Iterating through and altering this hash is very fast in ruby (fractions of a millisecond). Even copying it is extremely fast.
The problem is that I need to share the data in this hash between Ruby on Rails processes. In order to do this using the Rails cache (file_store or memcached) I need to Marshal.dump the file first, however this incurs a 1000 millisecond delay when serializing the file and a 400 millisecond delay when serializing it.
Ideally I would want to be able to save and load this hash from each process in under 100 milliseconds.
One idea is to spawn a new Ruby process to hold this hash that provides an API to the other processes to modify or process the data within it, but I want to avoid doing this unless I'm certain that there are no other ways to share this object quickly.
Is there a way I can more directly share this hash between processes without needing to serialize or deserialize it?

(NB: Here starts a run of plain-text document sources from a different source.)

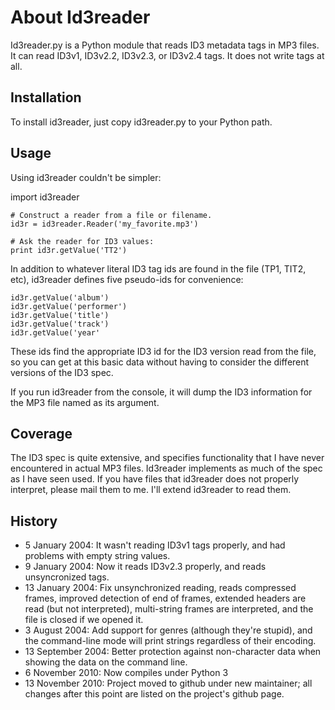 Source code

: About Id3reader
===============
Id3reader.py is a Python module that reads ID3 metadata tags in MP3 files.  It can read ID3v1, ID3v2.2, ID3v2.3, or ID3v2.4 tags.  It does not write tags at all.

Installation
------------
To install id3reader, just copy id3reader.py to your Python path.

Usage
-----
Using id3reader couldn't be simpler:

import id3reader

    # Construct a reader from a file or filename.
    id3r = id3reader.Reader('my_favorite.mp3')

    # Ask the reader for ID3 values:
    print id3r.getValue('TT2')

In addition to whatever literal ID3 tag ids are found in the file (TP1, TIT2, etc), id3reader defines five pseudo-ids for convenience:

    id3r.getValue('album')
    id3r.getValue('performer')
    id3r.getValue('title')
    id3r.getValue('track')
    id3r.getValue('year'

These ids find the appropriate ID3 id for the ID3 version read from the file, so you can get at this basic data without having to consider the different versions of the ID3 spec.

If you run id3reader from the console, it will dump the ID3 information for the MP3 file named as its argument.

Coverage
--------
The ID3 spec is quite extensive, and specifies functionality that I have never encountered in actual MP3 files. Id3reader implements as much of the spec as I have seen used. If you have files that id3reader does not properly interpret, please mail them to me. I'll extend id3reader to read them.

History
-------
* 5 January 2004: It wasn't reading ID3v1 tags properly, and had problems with empty string values.
* 9 January 2004: Now it reads ID3v2.3 properly, and reads unsyncronized tags.
* 13 January 2004: Fix unsynchronized reading, reads compressed frames, improved detection of end of frames, extended headers are read (but not interpreted), multi-string frames are interpreted, and the file is closed if we opened it.
* 3 August 2004: Add support for genres (although they're stupid), and the command-line mode will print strings regardless of their encoding.
* 13 September 2004: Better protection against non-character data when showing the data on the command line.
* 6 November 2010: Now compiles under Python 3
* 13 November 2010: Project moved to github under new maintainer; all changes after this point are listed on the project's github page.

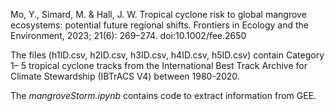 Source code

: Mo, Y., Simard, M. & Hall, J. W. Tropical cyclone risk to global mangrove ecosystems: potential future regional shifts. Frontiers in Ecology and the Environment, 2023; 21(6): 269–274. doi:10.1002/fee.2650


The files (h1ID.csv, h2ID.csv, h3ID.csv, h4ID.csv, h5ID.csv) contain Category 1– 5 tropical cyclone tracks from the International Best Track Archive for Climate Stewardship (IBTrACS  V4) between 1980-2020.

The _mangroveStorm.ipynb_ contains code to extract information from GEE. 
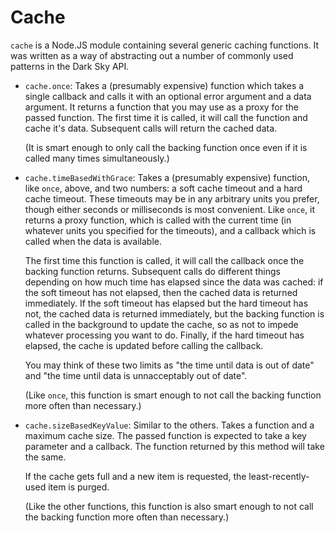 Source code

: Cache
=====

`cache` is a Node.JS module containing several generic caching functions. It
was written as a way of abstracting out a number of commonly used patterns in
the Dark Sky API.

*   `cache.once`: Takes a (presumably expensive) function which takes a single
    callback and calls it with an optional error argument and a data argument.
    It returns a function that you may use as a proxy for the passed function.
    The first time it is called, it will call the function and cache it's data.
    Subsequent calls will return the cached data.

    (It is smart enough to only call the backing function once even if it is
    called many times simultaneously.)

*   `cache.timeBasedWithGrace`: Takes a (presumably expensive) function, like
    `once`, above, and two numbers: a soft cache timeout and a hard cache
    timeout. These timeouts may be in any arbitrary units you prefer, though
    either seconds or milliseconds is most convenient. Like `once`, it returns
    a proxy function, which is called with the current time (in whatever units
    you specified for the timeouts), and a callback which is called when the
    data is available.

    The first time this function is called, it will call the callback once the
    backing function returns. Subsequent calls do different things depending on
    how much time has elapsed since the data was cached: if the soft timeout
    has not elapsed, then the cached data is returned immediately. If the soft
    timeout has elapsed but the hard timeout has not, the cached data is
    returned immediately, but the backing function is called in the background
    to update the cache, so as not to impede whatever processing you want to
    do. Finally, if the hard timeout has elapsed, the cache is updated before
    calling the callback.

    You may think of these two limits as "the time until data is out of date"
    and "the time until data is unnacceptably out of date".

    (Like `once`, this function is smart enough to not call the backing
    function more often than necessary.)

*   `cache.sizeBasedKeyValue`: Similar to the others. Takes a function and a
    maximum cache size. The passed function is expected to take a key parameter
    and a callback. The function returned by this method will take the same.

    If the cache gets full and a new item is requested, the least-recently-used
    item is purged.

    (Like the other functions, this function is also smart enough to not call
    the backing function more often than necessary.)
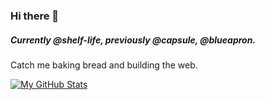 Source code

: ### Hi there 👋

##### Currently @shelf-life, previously @capsule, @blueapron. 

Catch me baking bread and building the web.

[![My GitHub Stats](https://github-readme-stats.vercel.app/api/?username=goldanna&count_private=true&theme=tokyonight&showicons=true)]()


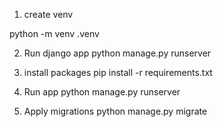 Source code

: 1. create venv

python -m venv .venv



2. Run django app
python manage.py runserver

3. install packages
pip install -r requirements.txt

4. Run app
python manage.py runserver

4. Apply migrations
python manage.py migrate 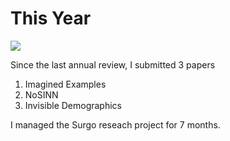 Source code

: # This Year

![](https://img.shields.io/badge/status-in%20progress-yellow)

Since the last annual review, I submitted 3 papers

1. Imagined Examples
2. NoSINN
3. Invisible Demographics

I managed the Surgo reseach project for 7 months.
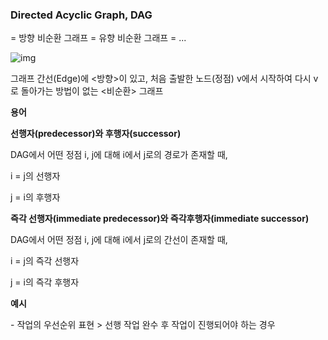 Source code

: ### **Directed Acyclic Graph, DAG**

= 방향 비순환 그래프 = 유향 비순환 그래프 = ...



![img](https://blog.kakaocdn.net/dn/c3FCzL/btq80oM59mO/owUiLEKCJegEroIwHGYeuk/img.png)

그래프 간선(Edge)에 <방향>이 있고, 처음 출발한 노드(정점) v에서 시작하여 다시 v로 돌아가는 방법이 없는 <비순환> 그래프

 

**용어**

**선행자(predecessor)와 후행자(successor)**

DAG에서 어떤 정점 i, j에 대해 i에서 j로의 경로가 존재할 때,

i = j의 선행자

j = i의 후행자

 

**즉각 선행자(immediate predecessor)와 즉각후행자(immediate successor)**

DAG에서 어떤 정점 i, j에 대해 i에서 j로의 간선이 존재할 때,

i = j의 즉각 선행자

j = i의 즉각 후행자

 

**예시**

\- 작업의 우선순위 표현
\> 선행 작업 완수 후 작업이 진행되어야 하는 경우
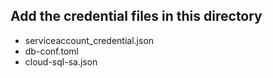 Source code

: ## Add the credential files in this directory
- serviceaccount_credential.json
- db-conf.toml
- cloud-sql-sa.json
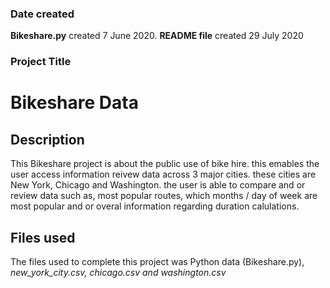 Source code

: ### Date created
<b>Bikeshare.py</b> created 7 June 2020. 
<b>README file</b> created 29 July 2020

### Project Title
<h1>Bikeshare Data</h1>

### <h2>Description</h2>
This Bikeshare project is about the public use of bike hire. this emables the user access information reivew data across 3 major cities. these cities are New York, Chicago and Washington. the user is able to compare and or review data such as, most popular routes, which months / day of week are most popular and or overal information regarding duration calulations.

### <h2>Files used</h2>
The files used to complete this project was Python data (Bikeshare.py), <em>new_york_city.csv, chicago.csv and washington.csv</em>


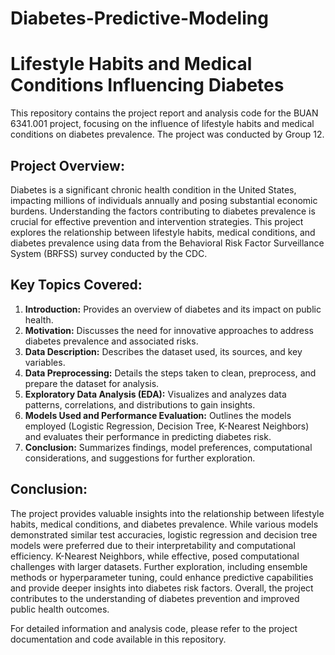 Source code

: # Diabetes-Predictive-Modeling

# Lifestyle Habits and Medical Conditions Influencing Diabetes

This repository contains the project report and analysis code for the BUAN 6341.001 project, focusing on the influence of lifestyle habits and medical conditions on diabetes prevalence. The project was conducted by Group 12.

## Project Overview:

Diabetes is a significant chronic health condition in the United States, impacting millions of individuals annually and posing substantial economic burdens. Understanding the factors contributing to diabetes prevalence is crucial for effective prevention and intervention strategies. This project explores the relationship between lifestyle habits, medical conditions, and diabetes prevalence using data from the Behavioral Risk Factor Surveillance System (BRFSS) survey conducted by the CDC.

## Key Topics Covered:

1. **Introduction:** Provides an overview of diabetes and its impact on public health.
2. **Motivation:** Discusses the need for innovative approaches to address diabetes prevalence and associated risks.
3. **Data Description:** Describes the dataset used, its sources, and key variables.
4. **Data Preprocessing:** Details the steps taken to clean, preprocess, and prepare the dataset for analysis.
5. **Exploratory Data Analysis (EDA):** Visualizes and analyzes data patterns, correlations, and distributions to gain insights.
6. **Models Used and Performance Evaluation:** Outlines the models employed (Logistic Regression, Decision Tree, K-Nearest Neighbors) and evaluates their performance in predicting diabetes risk.
7. **Conclusion:** Summarizes findings, model preferences, computational considerations, and suggestions for further exploration.

## Conclusion:

The project provides valuable insights into the relationship between lifestyle habits, medical conditions, and diabetes prevalence. While various models demonstrated similar test accuracies, logistic regression and decision tree models were preferred due to their interpretability and computational efficiency. K-Nearest Neighbors, while effective, posed computational challenges with larger datasets. Further exploration, including ensemble methods or hyperparameter tuning, could enhance predictive capabilities and provide deeper insights into diabetes risk factors. Overall, the project contributes to the understanding of diabetes prevention and improved public health outcomes.

For detailed information and analysis code, please refer to the project documentation and code available in this repository.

Here is the code I'm using to generate a hash similar to the one I'm working with:
@a = []
0.upto(500) do |r|
@a[r] = []
0.upto(10_000) do |c|
if rand(10) == 0
@a[r][c] = 1 # 10% chance of being 1
else
@a[r][c] = 0
end
end
end
@c = Marshal.dump(@a) # 1000 milliseconds
Marshal.load(@c) # 400 milliseconds
Update:
Since my original question did not receive many responses, I'm assuming there's no solution as easy as I would have hoped.

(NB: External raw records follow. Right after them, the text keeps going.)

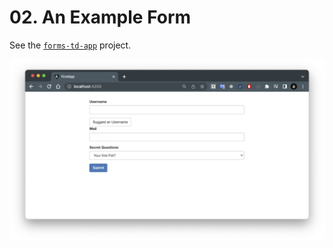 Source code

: # 02. An Example Form

See the [`forms-td-app`](../../forms-td-app/) project.

![02-1](./images/02-1.png) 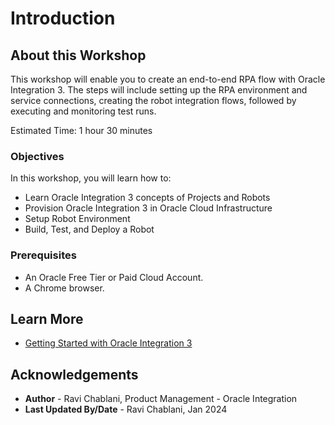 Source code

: # Introduction

## About this Workshop

This workshop will enable you to create an end-to-end RPA flow with Oracle Integration 3. The steps will include setting up the RPA environment and service connections, creating the robot integration flows, followed by executing and monitoring test runs.

Estimated Time: 1 hour 30 minutes

### Objectives

In this workshop, you will learn how to:

* Learn Oracle Integration 3 concepts of Projects and Robots
* Provision Oracle Integration 3 in Oracle Cloud Infrastructure
* Setup Robot Environment
* Build, Test, and Deploy a Robot

### Prerequisites

* An Oracle Free Tier or Paid Cloud Account.
* A Chrome browser.

## Learn More

* [Getting Started with Oracle Integration 3](https://docs.oracle.com/en/cloud/paas/application-integration/index.html)

## Acknowledgements

* **Author** - Ravi Chablani, Product Management - Oracle Integration
* **Last Updated By/Date** - Ravi Chablani, Jan 2024
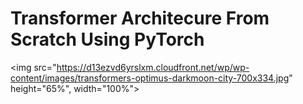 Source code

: # Transformer Architecure From Scratch Using PyTorch

<img src="https://d13ezvd6yrslxm.cloudfront.net/wp/wp-content/images/transformers-optimus-darkmoon-city-700x334.jpg" height="65%", width="100%">


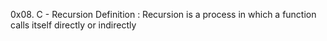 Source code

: 0x08. C - Recursion
Definition : Recursion is a process in which a function calls itself directly or indirectly
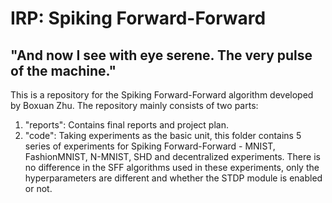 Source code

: # IRP: Spiking Forward-Forward

## "And now I see with eye serene. The very pulse of the machine."
This is a repository for the Spiking Forward-Forward algorithm developed by Boxuan Zhu. The repository mainly consists of two parts:

1. "reports": Contains final reports and project plan.
3. "code": Taking experiments as the basic unit, this folder contains 5 series of experiments for Spiking Forward-Forward - MNIST, FashionMNIST, N-MNIST, SHD and decentralized experiments. There is no difference in the SFF algorithms used in these experiments, only the hyperparameters are different and whether the STDP module is enabled or not.
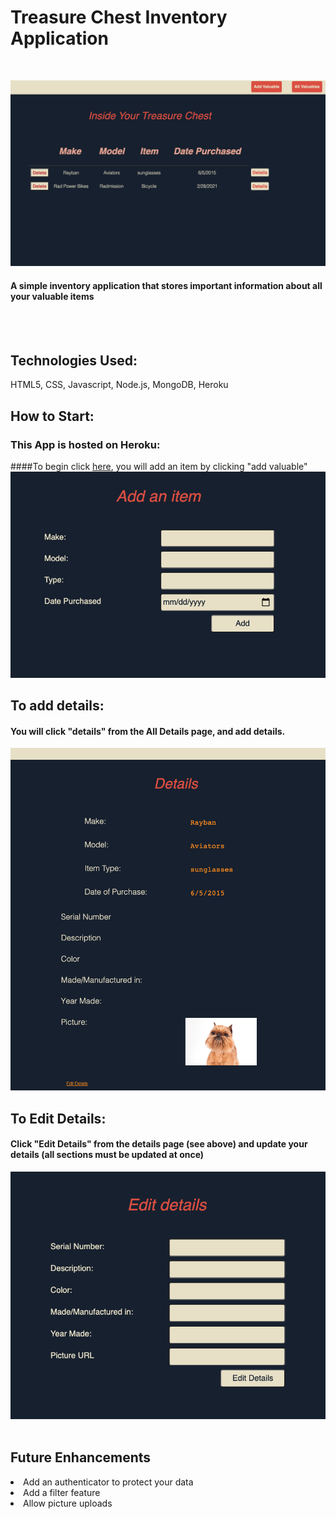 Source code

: # Treasure Chest Inventory Application
<br>

![Treasure Chest](public/images/treasure_chest.jpg.png)
#### A simple inventory application that stores important information about all your valuable items
<br><br>

## Technologies Used:
HTML5, CSS, Javascript, Node.js, MongoDB, Heroku

## How to Start:
### This App is hosted on Heroku:  
####To begin click <a href="https://treasure-chest-inventory.herokuapp.com/valuables">here</a>, you will add an item by clicking "add valuable"
![Treasure Chest](public/images/Add.jpg)

## To add details:
#### You will click "details" from the <strong> All Details</strong> page, and add details.
![Treasure Chest](public/images/Details.jpg.png)

## To Edit Details: 
#### Click "Edit Details" from the details page (see above) and update your details (all sections must be updated at once)
![Treasure Chest](public/images/edit.png)
<br><br>

## Future Enhancements
<li>Add an authenticator to protect your data
<li> Add a filter feature
<li> Allow picture uploads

Presently I'm considering two options:
- Create a Sinatra application to store this hash with an API to modify/access it.
- Create a C application to do the same as #1, but a lot faster.

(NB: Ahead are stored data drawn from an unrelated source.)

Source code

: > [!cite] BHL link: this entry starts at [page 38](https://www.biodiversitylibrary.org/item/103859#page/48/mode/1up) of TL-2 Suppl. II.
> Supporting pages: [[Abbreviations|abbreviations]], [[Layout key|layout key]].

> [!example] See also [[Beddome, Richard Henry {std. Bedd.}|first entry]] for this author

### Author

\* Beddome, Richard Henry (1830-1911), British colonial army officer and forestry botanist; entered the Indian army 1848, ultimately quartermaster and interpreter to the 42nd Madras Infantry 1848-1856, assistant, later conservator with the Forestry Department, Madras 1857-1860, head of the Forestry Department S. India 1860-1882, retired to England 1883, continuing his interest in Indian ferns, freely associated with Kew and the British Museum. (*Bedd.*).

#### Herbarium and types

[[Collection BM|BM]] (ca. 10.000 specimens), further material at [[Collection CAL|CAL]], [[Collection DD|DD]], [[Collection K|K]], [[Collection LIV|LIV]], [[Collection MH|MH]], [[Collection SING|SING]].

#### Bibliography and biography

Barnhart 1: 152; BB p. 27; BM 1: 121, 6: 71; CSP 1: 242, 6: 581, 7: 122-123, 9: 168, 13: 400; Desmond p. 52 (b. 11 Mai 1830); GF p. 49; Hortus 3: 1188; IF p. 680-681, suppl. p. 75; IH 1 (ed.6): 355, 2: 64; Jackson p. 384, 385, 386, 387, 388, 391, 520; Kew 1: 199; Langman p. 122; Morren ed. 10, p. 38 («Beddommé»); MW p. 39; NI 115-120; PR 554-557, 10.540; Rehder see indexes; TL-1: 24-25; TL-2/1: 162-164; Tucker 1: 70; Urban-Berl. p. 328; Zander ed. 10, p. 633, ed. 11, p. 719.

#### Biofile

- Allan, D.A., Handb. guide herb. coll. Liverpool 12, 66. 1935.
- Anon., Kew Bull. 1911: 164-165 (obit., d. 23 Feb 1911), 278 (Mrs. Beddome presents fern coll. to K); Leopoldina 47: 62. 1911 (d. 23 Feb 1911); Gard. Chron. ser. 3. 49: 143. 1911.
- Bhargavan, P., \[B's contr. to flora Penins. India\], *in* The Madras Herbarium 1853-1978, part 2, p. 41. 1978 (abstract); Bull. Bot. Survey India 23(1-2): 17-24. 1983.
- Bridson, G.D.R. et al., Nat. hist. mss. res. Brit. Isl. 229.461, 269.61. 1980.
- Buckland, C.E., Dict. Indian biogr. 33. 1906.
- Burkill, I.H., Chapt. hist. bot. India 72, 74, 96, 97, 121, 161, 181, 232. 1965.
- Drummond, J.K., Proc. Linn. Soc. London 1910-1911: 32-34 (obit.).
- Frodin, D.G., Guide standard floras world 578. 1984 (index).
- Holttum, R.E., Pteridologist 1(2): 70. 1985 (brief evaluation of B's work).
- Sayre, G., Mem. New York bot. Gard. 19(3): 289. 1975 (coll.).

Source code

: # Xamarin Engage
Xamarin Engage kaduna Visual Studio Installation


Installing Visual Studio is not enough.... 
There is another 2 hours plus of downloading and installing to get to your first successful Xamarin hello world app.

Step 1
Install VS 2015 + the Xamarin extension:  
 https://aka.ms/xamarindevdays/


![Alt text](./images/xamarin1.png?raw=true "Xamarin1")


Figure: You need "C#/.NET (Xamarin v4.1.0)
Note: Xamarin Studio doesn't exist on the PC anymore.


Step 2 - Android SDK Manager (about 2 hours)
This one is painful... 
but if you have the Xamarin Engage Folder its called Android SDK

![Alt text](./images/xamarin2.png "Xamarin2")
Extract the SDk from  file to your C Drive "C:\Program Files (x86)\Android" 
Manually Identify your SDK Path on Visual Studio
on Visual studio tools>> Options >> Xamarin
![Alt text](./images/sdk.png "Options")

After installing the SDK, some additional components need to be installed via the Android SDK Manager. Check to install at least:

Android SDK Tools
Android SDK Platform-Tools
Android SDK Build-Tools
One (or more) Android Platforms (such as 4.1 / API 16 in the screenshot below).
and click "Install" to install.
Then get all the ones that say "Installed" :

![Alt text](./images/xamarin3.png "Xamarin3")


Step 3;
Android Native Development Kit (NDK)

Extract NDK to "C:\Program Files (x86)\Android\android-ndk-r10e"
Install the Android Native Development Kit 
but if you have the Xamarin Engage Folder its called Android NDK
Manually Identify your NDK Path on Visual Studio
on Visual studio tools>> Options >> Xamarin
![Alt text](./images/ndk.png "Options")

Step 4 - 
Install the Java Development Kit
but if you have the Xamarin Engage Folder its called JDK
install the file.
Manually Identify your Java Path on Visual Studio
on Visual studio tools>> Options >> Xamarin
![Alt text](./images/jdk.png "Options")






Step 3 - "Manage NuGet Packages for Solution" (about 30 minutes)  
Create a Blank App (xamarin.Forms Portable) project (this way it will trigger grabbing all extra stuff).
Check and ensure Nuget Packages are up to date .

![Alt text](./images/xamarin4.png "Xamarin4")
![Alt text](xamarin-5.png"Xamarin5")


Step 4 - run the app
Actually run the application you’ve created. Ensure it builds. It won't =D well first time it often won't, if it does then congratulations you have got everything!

The scope of my problem has increased such that the hash may be larger than my original example. So #2 may be necessary. But I have no idea where to start in terms of writing a C application that exposes an appropriate API.
A good walkthrough through how best to implement #1 or #2 may receive best answer credit.
Update 2
I ended up implementing this as a separate application written in Ruby 1.9 that has a DRb interface to communicate with application instances. I use the Daemons gem to spawn DRb instances when the web server starts up. On start up the DRb application loads in the necessary data from the database, and then it communicates with the client to return results and to stay up to date. It's running quite well in production now. Thanks for the help!